Albanian Gheg dialect

The Upper Reka dialect is a member of the wider northern Gheg subgroup of the Albanian language spoken by northern Albanians. Speakers of the dialect are mainly located within the territory of the sub-region of Upper Reka in north-western North Macedonia. Due to the geographical isolation of the Upper Reka region, the Upper Reka dialect also developed linguistic peculiarities that differentiate it from other varieties of Albanian. Within the Gheg dialects, the Upper Reka dialect is classified as a Central Gheg dialect, along with the dialects of the Kruja, Mati and Dibra regions.

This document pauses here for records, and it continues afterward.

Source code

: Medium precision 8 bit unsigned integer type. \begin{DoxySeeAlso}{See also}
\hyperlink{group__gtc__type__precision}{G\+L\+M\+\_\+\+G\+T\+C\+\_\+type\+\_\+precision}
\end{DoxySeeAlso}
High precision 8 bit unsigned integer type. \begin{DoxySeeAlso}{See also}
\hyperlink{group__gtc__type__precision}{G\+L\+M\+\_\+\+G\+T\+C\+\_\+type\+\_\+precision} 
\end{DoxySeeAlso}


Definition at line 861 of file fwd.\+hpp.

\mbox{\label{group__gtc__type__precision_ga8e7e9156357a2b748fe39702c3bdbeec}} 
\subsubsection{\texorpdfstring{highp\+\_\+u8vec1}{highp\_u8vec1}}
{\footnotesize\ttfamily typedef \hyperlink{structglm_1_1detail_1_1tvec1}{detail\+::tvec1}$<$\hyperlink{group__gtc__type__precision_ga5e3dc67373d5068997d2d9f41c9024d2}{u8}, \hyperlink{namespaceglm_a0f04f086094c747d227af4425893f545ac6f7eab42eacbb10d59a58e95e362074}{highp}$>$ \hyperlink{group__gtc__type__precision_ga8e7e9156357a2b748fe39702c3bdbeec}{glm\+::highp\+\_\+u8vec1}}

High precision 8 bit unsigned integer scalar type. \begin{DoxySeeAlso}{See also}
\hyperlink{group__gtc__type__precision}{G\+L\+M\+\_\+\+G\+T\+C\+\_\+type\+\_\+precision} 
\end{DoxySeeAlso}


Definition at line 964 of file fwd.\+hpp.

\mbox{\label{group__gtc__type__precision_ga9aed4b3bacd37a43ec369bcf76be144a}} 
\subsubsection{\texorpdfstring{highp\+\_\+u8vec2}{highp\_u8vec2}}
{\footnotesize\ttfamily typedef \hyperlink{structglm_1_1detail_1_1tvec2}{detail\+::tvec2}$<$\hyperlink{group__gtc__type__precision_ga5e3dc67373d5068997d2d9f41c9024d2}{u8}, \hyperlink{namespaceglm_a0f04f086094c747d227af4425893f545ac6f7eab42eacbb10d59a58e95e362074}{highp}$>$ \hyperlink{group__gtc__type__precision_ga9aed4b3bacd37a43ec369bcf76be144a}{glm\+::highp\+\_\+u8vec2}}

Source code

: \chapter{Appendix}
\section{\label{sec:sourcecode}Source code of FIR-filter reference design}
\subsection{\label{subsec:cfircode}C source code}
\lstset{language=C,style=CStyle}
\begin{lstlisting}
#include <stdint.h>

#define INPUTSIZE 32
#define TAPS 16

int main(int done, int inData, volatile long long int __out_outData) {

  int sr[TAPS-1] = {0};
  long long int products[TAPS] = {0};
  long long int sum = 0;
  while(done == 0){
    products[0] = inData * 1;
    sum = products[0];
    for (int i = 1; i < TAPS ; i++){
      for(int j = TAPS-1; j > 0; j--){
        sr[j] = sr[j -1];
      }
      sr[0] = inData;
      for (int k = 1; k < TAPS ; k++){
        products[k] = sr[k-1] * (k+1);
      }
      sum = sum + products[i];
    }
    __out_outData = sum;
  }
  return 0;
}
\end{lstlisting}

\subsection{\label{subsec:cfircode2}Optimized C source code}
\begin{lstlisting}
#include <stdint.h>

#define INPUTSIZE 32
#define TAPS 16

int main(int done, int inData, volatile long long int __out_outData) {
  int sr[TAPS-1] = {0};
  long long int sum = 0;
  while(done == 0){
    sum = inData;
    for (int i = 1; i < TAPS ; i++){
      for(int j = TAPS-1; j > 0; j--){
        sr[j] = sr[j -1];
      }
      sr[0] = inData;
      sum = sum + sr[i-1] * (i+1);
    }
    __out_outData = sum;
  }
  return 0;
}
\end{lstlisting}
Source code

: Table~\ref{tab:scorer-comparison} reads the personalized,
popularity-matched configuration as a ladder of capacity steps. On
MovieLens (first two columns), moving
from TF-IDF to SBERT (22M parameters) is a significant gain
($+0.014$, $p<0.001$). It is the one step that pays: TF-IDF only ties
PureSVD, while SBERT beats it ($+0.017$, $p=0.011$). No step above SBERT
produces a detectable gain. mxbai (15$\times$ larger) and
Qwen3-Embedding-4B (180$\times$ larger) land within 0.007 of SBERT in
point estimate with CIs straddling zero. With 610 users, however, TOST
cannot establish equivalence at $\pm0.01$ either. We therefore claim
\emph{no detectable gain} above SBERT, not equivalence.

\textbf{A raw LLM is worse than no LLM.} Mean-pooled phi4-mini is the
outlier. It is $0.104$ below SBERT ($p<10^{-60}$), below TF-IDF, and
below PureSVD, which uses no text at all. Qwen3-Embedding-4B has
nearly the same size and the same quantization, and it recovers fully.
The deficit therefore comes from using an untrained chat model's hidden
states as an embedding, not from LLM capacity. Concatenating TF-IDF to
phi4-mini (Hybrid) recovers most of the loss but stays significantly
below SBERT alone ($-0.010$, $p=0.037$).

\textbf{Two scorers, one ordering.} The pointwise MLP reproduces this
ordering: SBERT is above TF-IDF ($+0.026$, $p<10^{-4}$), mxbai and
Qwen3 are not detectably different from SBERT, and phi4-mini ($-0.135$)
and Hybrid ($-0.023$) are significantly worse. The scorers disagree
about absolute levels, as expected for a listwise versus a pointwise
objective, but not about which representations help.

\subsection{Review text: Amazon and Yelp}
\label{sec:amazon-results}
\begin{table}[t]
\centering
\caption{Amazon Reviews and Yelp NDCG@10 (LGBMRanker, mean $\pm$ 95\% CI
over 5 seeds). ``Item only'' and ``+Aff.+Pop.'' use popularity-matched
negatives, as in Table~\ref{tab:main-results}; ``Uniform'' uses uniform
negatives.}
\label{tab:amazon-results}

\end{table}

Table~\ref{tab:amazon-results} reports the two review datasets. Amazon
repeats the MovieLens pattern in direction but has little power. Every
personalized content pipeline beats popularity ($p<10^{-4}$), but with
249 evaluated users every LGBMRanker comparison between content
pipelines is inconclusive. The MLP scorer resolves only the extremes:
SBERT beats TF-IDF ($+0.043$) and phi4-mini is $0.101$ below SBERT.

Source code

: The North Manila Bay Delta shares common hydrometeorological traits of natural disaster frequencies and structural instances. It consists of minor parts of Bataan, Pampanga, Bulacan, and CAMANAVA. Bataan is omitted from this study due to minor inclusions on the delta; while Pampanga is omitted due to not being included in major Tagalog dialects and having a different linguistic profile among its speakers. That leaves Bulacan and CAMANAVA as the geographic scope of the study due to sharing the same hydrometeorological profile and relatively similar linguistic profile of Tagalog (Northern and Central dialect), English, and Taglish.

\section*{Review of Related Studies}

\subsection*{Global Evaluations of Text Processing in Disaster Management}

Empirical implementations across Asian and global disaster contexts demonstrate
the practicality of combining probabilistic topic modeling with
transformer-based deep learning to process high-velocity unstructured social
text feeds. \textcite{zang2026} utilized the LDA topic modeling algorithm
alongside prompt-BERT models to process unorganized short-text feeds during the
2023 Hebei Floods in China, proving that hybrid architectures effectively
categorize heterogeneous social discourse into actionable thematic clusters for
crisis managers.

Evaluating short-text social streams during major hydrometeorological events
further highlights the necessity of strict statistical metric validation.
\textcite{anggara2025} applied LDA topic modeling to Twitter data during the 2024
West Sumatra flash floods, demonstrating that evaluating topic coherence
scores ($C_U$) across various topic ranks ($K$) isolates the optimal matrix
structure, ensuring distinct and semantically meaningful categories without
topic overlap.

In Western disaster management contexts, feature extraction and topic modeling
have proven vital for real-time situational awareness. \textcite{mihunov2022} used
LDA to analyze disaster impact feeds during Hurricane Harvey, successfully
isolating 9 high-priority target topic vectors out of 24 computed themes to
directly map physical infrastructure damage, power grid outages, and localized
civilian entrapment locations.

== Linguistic characteristics ==

===Phonology===
The Upper Reka dialect contains phonological and morphological characteristics that are unique of speakers in Albanian within Upper Reka. For example, the Albanian letter q (in Standard Albanian, //c//) often voiced as a hard ç (//t͡ʃ//) sound in some Northern dialects is articulated as a soft ç sound in Upper Reka. Unlike Northern Albanian dialects, which mainly pronounce the Albanian characters gj(//ɟ//) as a hard xh(//d͡ʒ//) sound, in Upper Reka it is at times rendered as a soft gj(//ɟ//) sound, reminiscent of some Southern Albanian dialects. The cluster dj (//dj//) as in the word djathë (cheese) are also substituted for a gj sound (i.e. *gjathë) in certain instances. The consonant cluster pl as in plak (old), pleh (manure) and plis (pileus) of the Reka dialect has been replaced in certain instances with pt causing words to be pronounced as ptak, pteh and ptis. The sound cluster ps word internally like tepsi ("large baking pan/tray") is in the Upper Reka dialect partially nasalized into mts making words to be pronounced for example as temtsi.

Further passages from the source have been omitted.